Eu sinto orgulho de ter comandado pracinhas tão heroicos. No início, nós não acreditávamos na capacidade do nosso soldado. No final, vimos que estávamos enganados…Nós comandamos uma tropa de bravos. Fomos a única tropa de Exército sul-americano a combater em solo europeu naquele conflito, tropa que retornou ao Brasil consagrada pelos resultados concretos alcançados.
General Evangelista.
Em 2021, produzi uma matéria para a Revista Ateneu intitulada “Os nossos heróis de guerra: em memória aos piracuruquenses que lutaram na 2ª Grande Guerra Mundial”. Nela consta a história de 4 piracuruquenses envolvidos neste evento que ocorreu entre os anos de 1939 e 1945 e que marcou a história da humanidade, são eles: Francisco de Sousa Primo, José Ribamar Cerqueira, Quirino Gomes da Silva e Francisco de Morais Meneses. Os 3 primeiros embarcaram para combater na Itália, enquanto o último não embarcou por questões de saúde.
Em tempo 1: logo abaixo deste texto, tem o link para a matéria supracitada, disponível também aqui no Portal Piauiando.
Uma característica comum entre o 4 pracinhas citados acima, é que todos moravam no Piauí na época da convocação para o combate, alguns estavam na ativa, servindo como soldados no 25º BC em Teresina, enquanto outros já haviam dado baixa do exército.
No entanto, estes 4, não foram os únicos piracuruquenses a embarcarem para a Itália na Segunda Grande Guerra, um outro piracuruquense se destacou mais do que todos os outros, principalmente pela patente de destaque que detinha entre os pracinhas. Descreverei a partir de agora, algumas linhas sobre o piracuruquense João Evangelista Mendes da Rocha.
João Evangelista Mendes da Rocha, nasceu em Piracuruca – Piauí, no dia 21 de novembro de 1916, é membro de uma tradicional família da cidade, seus pais são José Mendes da Rocha (1871 – 1950) e Raimunda Amélia de Andrade (1886 – 1950) (1). Ainda conforme (1), são seus irmãos, (todos in memoriam): Laura de Andrade Mendes da Rocha (1914–2007), Corinto Mendes da Rocha (1918–1999) e Lauro Mendes da Rocha (1920–1992). O casarão, morada dos Mendes da Rocha ocupava um lugar de destaque, na esquina da Praça Irmãos Dantas em Piracuruca, até sucumbir há poucos anos.
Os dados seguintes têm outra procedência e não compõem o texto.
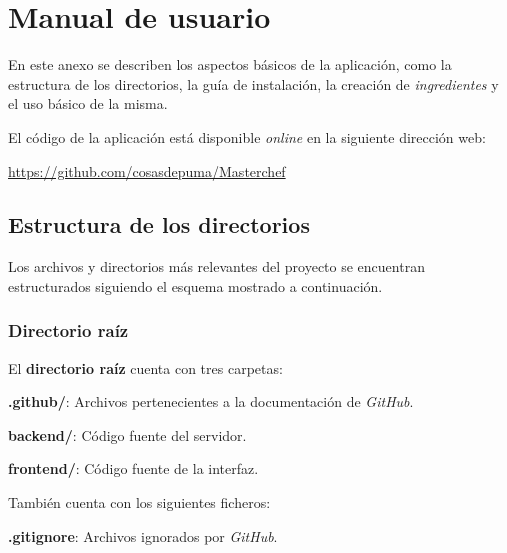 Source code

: 

\chapter{Manual de usuario} \label{anx:manual}

En este anexo se describen los aspectos básicos de la aplicación, como la estructura de los directorios, la guía de instalación, la creación de \textit{ingredientes} y el uso básico de la misma.\sn

El código de la aplicación está disponible \textit{online} en la siguiente dirección web:\sn

\hfil\url{https://github.com/cosasdepuma/Masterchef}\hfil\n

\section{Estructura de los directorios} \label{sec:folderstructure}

Los archivos y directorios más relevantes del proyecto se encuentran estructurados siguiendo el esquema mostrado a continuación.\sn

\subsection{Directorio raíz} \label{sub:rootdir}

El \textbf{directorio raíz} cuenta con tres carpetas:\sn

\textbf{.github/}: Archivos pertenecientes a la documentación de \textit{GitHub}.

\textbf{backend/}: Código fuente del servidor.

\textbf{frontend/}: Código fuente de la interfaz.\sn

También cuenta con los siguientes ficheros:\sn

\textbf{.gitignore}: Archivos ignorados por \textit{GitHub}.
João Evangelista saiu de Piracuruca ainda jovem para o Colégio Militar do Ceará, onde começou a trilhar uma vitoriosa carreira no Exército Brasileiro. Já com 21 anos, em 22 de novembro de 1937, foi declarado Aspirante-a-Oficial da Arma de Infantaria. Este foi apenas o início de uma trajetória brilhante, que o levou à patente de General-de-Brigada do Exército Brasileiro(2).

Em (2), consta a seguinte trajetória do General Evangelista nas forças armadas:
Realizou, como oficial, os cursos de Técnica de Ensino e da Escola de Aperfeiçoamento de Oficiais – EsAO. Como Aspirante-a-Oficial, foi designado para o 13º BC, Joinville – SC, e, em seguida, transferido para o 5º BC, Itapetininga – SP. Como 1º Tenente, foi transferido do 1º Batalhão de Fronteira (Foz do Iguaçu – PR) para o 6º Regimento de Infantaria (Caçapava – SP), Unidade integrante da 1a DIE, que fez parte do 1º escalão da FEB e onde permaneceu do começo ao fim da guerra.
Sobre a sua empreitada na Segunda Grande Guerra, em (2) é completado que:
Tomou parte diretamente nas operações de Camaiore, Monte Prano, Lama di Sotto, Montecavalloro, Boscacio, Soprassasso, Castelnuovo, Collecchio e Fornovo, assim como no ataque de Barga. Promovido a Capitão em dezembro de 1944, passou de Subcomandante da 2ª Cia / 6º RI ao comando da mesma.
Em (2), também constam alguns depoimentos do General Evangelista sobre a sua participação na FEB – Força Expedicionário Brasileira, durante a Segunda Grande Guerra, seguem alguns trechos:
A partida para o combate:
A minha designação para a FEB deu-se quando eu servia no 1º Batalhão de Fronteira, Foz do Iguaçu, e fui transferido para o 6º Regimento de Infantaria. Este Regimento, sediado em Caçapava-SP, tinha um Batalhão em Taubaté e outro em Pindamonhangaba. Para este último eu fui designado. Como era 1º Tenente e mais antigo, por falta de capitães, sempre comandei Companhia.
…
O embarque foi uma total surpresa. Recebemos ordens de nos aprestarmos para realizar manobras. De repente, seguimos para a Estação da Vila Militar e, neste local, embarcamos em seis ou sete composições ferroviárias, às quais foram diretamente para o Cais do Porto. Isso foi no dia 29 de junho de 1944. O embarque da tropa finalmente se deu no Rio de Janeiro em 2 de julho. A conduta da tropa foi modelar. Não houve pânico nem indisciplina. Todos estavam conscientes da ida para a guerra e do dever a ser cumprido.
…
A viagem foi tranquila. Apenas uma vez houve ameaça de submarino. Lembro-me de que todos, em expectativa nervosa, ficamos durante três ou quatro horas, cada grupo em seus botes, prontos para lançamento ao mar. Felizmente, nada de anormal aconteceu.
A chegada ao campo de guerra, na Itália:
No dia seguinte de nossa chegada a Nápoles, houve um bombardeio alemão ao cais da referida cidade. Eles erraram por 24 horas. Nós já estávamos acantonados.
…
Nossa estreia no front deu-se na noite de 15 para 16 de setembro de 1944, com natural nervosismo para uma tropa estreante.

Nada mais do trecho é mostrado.